PARTICIPANTS AT UN-BACKED MEETING AGREE TO WORK TOWARDS RULES ON BIOSAFETY
New York, May 17 2008 6:00PM
More than 2,000 participants attending a week-long biosafety meeting that wrapped up yesterday have agreed to work towards legally binding rules for liability and redress for potential damage caused by the movements of genetically modified organisms (GMOs), the United Nations Environment Programme (UNEP) reports.

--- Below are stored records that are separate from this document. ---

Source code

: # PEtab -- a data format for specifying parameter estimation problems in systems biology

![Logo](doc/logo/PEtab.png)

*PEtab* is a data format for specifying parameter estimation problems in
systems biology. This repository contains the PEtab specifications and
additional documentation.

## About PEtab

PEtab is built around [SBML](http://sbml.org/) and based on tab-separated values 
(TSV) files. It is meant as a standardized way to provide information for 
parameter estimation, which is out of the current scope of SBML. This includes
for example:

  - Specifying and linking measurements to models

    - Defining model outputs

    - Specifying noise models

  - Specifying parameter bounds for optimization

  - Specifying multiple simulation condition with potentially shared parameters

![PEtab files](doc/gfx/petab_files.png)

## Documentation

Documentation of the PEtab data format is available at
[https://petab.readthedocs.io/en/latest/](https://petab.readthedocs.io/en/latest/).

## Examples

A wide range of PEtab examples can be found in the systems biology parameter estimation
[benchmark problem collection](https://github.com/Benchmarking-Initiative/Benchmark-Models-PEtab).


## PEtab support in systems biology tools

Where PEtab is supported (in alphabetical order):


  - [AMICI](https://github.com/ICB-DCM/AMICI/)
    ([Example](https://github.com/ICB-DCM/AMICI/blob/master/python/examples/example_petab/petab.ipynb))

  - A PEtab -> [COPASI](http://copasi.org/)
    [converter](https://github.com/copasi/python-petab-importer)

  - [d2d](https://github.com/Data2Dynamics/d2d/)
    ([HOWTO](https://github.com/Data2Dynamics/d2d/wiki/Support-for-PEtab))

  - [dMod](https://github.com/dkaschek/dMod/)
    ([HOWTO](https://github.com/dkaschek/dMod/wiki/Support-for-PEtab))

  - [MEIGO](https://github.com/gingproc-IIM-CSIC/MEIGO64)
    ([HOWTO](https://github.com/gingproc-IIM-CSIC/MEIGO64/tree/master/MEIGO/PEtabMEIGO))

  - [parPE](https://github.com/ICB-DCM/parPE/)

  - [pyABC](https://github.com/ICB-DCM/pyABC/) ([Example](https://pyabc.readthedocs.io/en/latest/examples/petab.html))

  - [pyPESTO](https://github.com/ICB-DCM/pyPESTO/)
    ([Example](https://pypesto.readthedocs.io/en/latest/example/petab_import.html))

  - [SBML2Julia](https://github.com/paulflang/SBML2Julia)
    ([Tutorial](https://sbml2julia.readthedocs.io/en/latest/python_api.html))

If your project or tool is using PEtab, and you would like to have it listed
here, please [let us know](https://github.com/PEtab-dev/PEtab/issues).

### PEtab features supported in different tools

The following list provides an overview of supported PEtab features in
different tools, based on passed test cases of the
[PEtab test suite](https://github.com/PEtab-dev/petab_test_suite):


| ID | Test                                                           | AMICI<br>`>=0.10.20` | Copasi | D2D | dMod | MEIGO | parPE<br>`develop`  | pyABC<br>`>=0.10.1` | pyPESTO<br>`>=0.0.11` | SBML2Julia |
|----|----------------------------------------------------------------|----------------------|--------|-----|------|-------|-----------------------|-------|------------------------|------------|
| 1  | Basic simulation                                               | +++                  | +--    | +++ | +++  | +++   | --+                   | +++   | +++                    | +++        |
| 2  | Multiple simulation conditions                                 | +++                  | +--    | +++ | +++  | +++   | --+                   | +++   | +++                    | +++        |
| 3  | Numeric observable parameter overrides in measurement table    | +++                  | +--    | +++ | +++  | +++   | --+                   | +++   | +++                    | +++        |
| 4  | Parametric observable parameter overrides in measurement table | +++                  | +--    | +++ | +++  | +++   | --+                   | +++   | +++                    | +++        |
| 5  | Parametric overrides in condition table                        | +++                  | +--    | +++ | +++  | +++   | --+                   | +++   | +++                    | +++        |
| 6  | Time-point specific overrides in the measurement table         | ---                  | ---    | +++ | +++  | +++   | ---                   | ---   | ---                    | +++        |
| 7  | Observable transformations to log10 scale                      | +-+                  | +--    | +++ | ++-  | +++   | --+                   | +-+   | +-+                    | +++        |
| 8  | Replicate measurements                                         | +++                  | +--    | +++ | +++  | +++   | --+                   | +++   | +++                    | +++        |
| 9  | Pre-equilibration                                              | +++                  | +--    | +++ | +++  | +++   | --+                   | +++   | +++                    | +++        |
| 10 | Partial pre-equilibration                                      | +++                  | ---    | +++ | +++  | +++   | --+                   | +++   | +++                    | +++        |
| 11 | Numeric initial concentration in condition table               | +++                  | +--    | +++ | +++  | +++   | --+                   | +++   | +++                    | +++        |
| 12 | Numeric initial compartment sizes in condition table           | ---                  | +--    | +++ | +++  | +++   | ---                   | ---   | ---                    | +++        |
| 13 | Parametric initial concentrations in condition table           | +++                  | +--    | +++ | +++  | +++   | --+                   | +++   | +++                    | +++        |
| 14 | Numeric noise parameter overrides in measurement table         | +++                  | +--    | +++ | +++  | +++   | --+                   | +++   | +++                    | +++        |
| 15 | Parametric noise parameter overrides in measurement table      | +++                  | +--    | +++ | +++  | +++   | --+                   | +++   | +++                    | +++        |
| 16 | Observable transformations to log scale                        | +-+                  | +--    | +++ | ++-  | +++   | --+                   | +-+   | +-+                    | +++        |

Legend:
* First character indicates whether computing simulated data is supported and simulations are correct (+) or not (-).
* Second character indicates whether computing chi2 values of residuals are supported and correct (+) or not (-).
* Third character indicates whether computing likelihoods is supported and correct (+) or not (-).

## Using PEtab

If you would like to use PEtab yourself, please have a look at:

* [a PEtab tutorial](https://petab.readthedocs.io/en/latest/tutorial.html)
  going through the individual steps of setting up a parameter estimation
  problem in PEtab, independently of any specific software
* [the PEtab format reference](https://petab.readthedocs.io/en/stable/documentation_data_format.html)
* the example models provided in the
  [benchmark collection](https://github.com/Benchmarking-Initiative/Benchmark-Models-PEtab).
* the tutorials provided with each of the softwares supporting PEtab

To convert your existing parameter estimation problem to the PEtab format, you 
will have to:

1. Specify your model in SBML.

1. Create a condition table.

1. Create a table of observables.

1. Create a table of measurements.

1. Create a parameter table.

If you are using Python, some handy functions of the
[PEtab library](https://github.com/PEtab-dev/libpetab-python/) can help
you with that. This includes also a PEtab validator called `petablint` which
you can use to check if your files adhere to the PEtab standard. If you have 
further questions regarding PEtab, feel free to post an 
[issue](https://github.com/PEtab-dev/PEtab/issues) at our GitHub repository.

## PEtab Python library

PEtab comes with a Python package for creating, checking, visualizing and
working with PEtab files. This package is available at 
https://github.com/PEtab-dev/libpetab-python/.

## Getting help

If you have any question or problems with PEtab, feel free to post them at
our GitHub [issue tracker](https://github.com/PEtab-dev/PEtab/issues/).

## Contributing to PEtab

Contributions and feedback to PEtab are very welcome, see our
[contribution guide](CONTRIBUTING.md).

The participants at the fourth meeting of the Parties to the Cartagena Protocol on Biosafety, held in Bonn, Germany, and said to be the largest ever gathering on the issue, have reached a deal on both a timetable and a framework for negotiating the rules and procedures.

The contents of the legally binding instrument for liability and redress for the GMOs, also known as living modified organisms (LMOs), will now be discussed at the next meeting of the parties to the Protocol, itself a supplementary agreement to the Convention on Biological Diversity. That meeting is scheduled to take place in October 2010 in Nagoya, Japan.

Ahmed Djoghlaf, Executive Secretary to the Convention, welcomed the agreement, calling it "great news for the biodiversity family."

While GMOs or LMOs have the potential to increase agricultural yields and to grow in habitats otherwise unfavourable to crops, there are also widespread concerns that they might pose major threats to local ecosystems and therefore biodiversity.